_Saved data entries_.
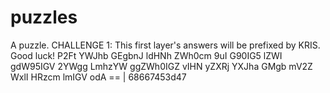 # puzzles
A puzzle.
CHALLENGE 1:
This first layer's answers will be prefixed by KRIS. Good luck! 
P2Ft YWJhb GEgbnJ ldHNh ZWh0cm 9uI G90IG5 lZWI gdW95IGV 2YWgg LmhzYW ggZWh0IGZ vIHN yZXRj YXJha GMgb mV2Z WxlI HRzcm lmIGV odA == | 68667453d47
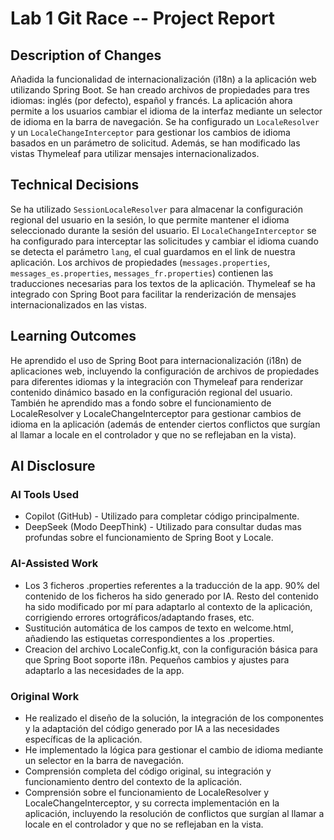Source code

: # Lab 1 Git Race -- Project Report

## Description of Changes

Añadida la funcionalidad de internacionalización (i18n) a la aplicación web utilizando Spring Boot. Se han creado archivos de propiedades para tres idiomas: inglés (por defecto), español y francés. La aplicación ahora permite a los usuarios cambiar el idioma de la interfaz mediante un selector de idioma en la barra de navegación. Se ha configurado un `LocaleResolver` y un `LocaleChangeInterceptor` para gestionar los cambios de idioma basados en un parámetro de solicitud. Además, se han modificado las vistas Thymeleaf para utilizar mensajes internacionalizados.

## Technical Decisions

Se ha utilizado `SessionLocaleResolver` para almacenar la configuración regional del usuario en la sesión, lo que permite mantener el idioma seleccionado durante la sesión del usuario. El `LocaleChangeInterceptor` se ha configurado para interceptar las solicitudes y cambiar el idioma cuando se detecta el parámetro `lang`, el cual guardamos en el link de nuestra aplicación. Los archivos de propiedades (`messages.properties`, `messages_es.properties`, `messages_fr.properties`) contienen las traducciones necesarias para los textos de la aplicación. Thymeleaf se ha integrado con Spring Boot para facilitar la renderización de mensajes internacionalizados en las vistas.

## Learning Outcomes

He aprendido el uso de Spring Boot para internacionalización (i18n) de aplicaciones web, incluyendo la configuración de archivos de propiedades para diferentes idiomas y la integración con Thymeleaf para renderizar contenido dinámico basado en la configuración regional del usuario. También he aprendido mas a fondo sobre el funcionamiento de LocaleResolver y LocaleChangeInterceptor para gestionar cambios de idioma en la aplicación (además de entender ciertos conflictos que surgían al llamar a locale en el controlador y que no se reflejaban en la vista).

## AI Disclosure

### AI Tools Used

- Copilot (GitHub) - Utilizado para completar código principalmente.
- DeepSeek (Modo DeepThink) - Utilizado para consultar dudas mas profundas sobre el funcionamiento de Spring Boot y Locale.

### AI-Assisted Work

- Los 3 ficheros .properties referentes a la traducción de la app. 90% del contenido de los ficheros ha sido generado por IA. Resto del contenido ha sido modificado por mí para adaptarlo al contexto de la aplicación, corrigiendo errores ortográficos/adaptando frases, etc.
- Sustitución automática de los campos de texto en welcome.html, añadiendo las estiquetas correspondientes a los .properties.
- Creacion del archivo LocaleConfig.kt, con la configuración básica para que Spring Boot soporte i18n. Pequeños cambios y ajustes para adaptarlo a las necesidades de la app.

### Original Work

- He realizado el diseño de la solución, la integración de los componentes y la adaptación del código generado por IA a las necesidades específicas de la aplicación.
- He implementado la lógica para gestionar el cambio de idioma mediante un selector en la barra de navegación.
- Comprensión completa del código original, su integración y funcionamiento dentro del contexto de la aplicación.
- Comprensión sobre el funcionamiento de LocaleResolver y LocaleChangeInterceptor, y su correcta implementación en la aplicación, incluyendo la resolución de conflictos que surgían al llamar a locale en el controlador y que no se reflejaban en la vista.
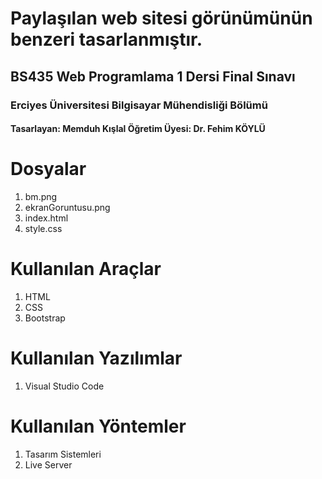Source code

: # Paylaşılan web sitesi görünümünün benzeri tasarlanmıştır.
## BS435 Web Programlama 1 Dersi Final Sınavı
### Erciyes Üniversitesi Bilgisayar Mühendisliği Bölümü
#### Tasarlayan: Memduh Kışlal Öğretim Üyesi: Dr. Fehim KÖYLÜ
# Dosyalar
1. bm.png
2. ekranGoruntusu.png
3. index.html
4. style.css
# Kullanılan Araçlar
1. HTML
2. CSS
3. Bootstrap
# Kullanılan Yazılımlar
1. Visual Studio Code
# Kullanılan Yöntemler
1. Tasarım Sistemleri
2. Live Server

_EXERCISE DETAILS_.
Looking at the records above, work out how many lines include the word "contexto", then give that number by itself.

_TASK OUTPUT_.
2